## Dataset extract
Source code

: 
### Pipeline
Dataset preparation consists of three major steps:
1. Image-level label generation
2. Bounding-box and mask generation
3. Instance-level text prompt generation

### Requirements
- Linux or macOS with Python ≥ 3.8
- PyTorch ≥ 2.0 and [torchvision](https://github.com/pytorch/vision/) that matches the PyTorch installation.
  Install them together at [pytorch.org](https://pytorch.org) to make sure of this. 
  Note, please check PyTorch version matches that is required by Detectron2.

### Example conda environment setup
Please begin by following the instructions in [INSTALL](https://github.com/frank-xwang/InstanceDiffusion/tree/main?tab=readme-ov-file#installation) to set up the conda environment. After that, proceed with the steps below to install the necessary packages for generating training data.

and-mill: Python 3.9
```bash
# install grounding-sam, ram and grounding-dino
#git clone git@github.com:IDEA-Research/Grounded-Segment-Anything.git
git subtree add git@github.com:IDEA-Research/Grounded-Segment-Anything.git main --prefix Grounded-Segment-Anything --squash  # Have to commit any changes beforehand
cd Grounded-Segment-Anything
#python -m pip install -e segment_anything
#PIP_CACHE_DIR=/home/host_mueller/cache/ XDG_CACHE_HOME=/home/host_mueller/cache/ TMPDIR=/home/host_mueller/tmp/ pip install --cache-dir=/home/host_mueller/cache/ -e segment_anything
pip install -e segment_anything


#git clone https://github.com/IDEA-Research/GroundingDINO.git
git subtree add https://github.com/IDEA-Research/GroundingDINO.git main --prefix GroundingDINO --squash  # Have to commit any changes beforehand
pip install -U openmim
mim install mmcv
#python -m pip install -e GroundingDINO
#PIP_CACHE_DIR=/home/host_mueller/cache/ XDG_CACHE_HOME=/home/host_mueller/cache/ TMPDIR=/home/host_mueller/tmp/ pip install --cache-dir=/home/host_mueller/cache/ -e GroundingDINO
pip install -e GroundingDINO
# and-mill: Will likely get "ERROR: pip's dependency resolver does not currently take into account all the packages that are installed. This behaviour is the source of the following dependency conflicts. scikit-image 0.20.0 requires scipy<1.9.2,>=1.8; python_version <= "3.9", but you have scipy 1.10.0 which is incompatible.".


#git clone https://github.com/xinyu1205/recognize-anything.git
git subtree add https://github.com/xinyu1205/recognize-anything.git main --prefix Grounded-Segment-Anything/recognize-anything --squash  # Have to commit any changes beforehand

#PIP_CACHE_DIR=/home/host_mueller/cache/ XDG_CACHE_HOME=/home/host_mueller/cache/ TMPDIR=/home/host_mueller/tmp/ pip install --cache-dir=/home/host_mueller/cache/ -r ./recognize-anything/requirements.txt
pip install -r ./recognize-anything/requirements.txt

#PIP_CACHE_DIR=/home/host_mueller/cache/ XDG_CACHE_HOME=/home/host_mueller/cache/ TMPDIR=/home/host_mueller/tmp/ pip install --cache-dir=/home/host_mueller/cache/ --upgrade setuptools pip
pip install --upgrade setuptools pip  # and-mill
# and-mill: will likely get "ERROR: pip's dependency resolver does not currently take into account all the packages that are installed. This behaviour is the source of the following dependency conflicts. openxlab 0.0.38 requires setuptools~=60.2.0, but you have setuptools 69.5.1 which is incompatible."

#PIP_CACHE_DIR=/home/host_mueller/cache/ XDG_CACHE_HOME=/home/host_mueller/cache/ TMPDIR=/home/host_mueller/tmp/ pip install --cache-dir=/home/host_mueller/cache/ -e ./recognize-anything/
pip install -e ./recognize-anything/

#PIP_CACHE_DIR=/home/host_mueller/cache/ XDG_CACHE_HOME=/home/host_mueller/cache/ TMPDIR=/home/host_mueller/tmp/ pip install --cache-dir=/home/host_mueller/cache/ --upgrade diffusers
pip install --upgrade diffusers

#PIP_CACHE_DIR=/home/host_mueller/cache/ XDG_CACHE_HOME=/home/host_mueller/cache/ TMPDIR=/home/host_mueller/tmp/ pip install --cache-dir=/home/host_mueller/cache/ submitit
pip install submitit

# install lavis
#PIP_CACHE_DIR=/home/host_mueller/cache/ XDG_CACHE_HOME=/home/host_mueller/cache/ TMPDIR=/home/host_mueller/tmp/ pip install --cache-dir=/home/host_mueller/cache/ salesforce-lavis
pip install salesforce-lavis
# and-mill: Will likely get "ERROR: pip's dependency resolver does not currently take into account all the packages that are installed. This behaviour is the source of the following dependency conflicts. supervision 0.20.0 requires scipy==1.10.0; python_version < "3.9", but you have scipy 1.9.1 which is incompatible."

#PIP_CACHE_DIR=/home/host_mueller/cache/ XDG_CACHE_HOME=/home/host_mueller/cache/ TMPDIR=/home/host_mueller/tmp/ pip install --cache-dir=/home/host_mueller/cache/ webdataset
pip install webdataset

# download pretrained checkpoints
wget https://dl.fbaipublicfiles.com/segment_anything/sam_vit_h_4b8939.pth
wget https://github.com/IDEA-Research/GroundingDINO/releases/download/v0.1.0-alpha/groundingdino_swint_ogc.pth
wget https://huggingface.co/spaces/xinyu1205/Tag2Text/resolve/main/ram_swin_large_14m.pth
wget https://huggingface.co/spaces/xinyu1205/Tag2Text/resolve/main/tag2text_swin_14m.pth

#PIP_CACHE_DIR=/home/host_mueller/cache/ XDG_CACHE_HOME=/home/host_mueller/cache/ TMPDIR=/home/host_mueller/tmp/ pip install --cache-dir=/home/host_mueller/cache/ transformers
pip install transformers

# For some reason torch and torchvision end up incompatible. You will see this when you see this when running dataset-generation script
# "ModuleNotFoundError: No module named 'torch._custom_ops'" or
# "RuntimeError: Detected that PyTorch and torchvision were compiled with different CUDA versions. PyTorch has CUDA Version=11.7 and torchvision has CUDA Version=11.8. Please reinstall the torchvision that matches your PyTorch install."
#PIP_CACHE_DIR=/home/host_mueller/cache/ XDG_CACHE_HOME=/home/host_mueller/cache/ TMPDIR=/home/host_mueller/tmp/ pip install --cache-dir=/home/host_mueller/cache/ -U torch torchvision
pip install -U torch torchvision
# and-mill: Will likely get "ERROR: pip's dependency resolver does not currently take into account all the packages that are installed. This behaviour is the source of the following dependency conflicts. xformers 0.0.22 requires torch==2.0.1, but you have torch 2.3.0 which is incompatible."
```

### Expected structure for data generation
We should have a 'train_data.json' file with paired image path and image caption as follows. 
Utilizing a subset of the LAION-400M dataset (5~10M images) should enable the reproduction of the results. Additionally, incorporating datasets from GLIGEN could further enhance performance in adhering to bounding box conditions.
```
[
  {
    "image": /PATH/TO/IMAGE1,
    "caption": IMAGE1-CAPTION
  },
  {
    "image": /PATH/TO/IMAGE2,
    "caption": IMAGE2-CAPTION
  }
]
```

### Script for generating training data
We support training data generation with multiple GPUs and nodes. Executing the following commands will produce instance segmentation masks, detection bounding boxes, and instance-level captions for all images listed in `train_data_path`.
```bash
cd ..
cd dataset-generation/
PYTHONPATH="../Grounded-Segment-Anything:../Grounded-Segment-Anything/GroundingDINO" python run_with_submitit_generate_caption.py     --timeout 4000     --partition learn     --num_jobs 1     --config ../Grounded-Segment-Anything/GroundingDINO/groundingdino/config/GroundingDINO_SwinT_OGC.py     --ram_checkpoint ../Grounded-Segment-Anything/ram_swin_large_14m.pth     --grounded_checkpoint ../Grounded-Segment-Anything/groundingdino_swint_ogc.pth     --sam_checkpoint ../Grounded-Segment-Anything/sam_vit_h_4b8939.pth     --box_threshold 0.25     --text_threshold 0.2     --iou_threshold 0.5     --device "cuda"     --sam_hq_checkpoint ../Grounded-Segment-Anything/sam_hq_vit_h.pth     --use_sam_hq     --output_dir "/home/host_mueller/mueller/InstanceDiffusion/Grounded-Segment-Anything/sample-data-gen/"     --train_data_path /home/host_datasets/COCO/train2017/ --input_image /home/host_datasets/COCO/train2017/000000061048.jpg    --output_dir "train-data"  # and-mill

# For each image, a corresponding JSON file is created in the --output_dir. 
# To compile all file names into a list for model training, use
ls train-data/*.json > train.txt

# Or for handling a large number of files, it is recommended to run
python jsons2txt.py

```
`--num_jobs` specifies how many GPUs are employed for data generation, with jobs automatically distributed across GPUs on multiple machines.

## Problem to work on
Using the entries above, return each line in which the word "wget" occurs.

## Result below
wget https://dl.fbaipublicfiles.com/segment_anything/sam_vit_h_4b8939.pth
wget https://github.com/IDEA-Research/GroundingDINO/releases/download/v0.1.0-alpha/groundingdino_swint_ogc.pth
wget https://huggingface.co/spaces/xinyu1205/Tag2Text/resolve/main/ram_swin_large_14m.pth
wget https://huggingface.co/spaces/xinyu1205/Tag2Text/resolve/main/tag2text_swin_14m.pth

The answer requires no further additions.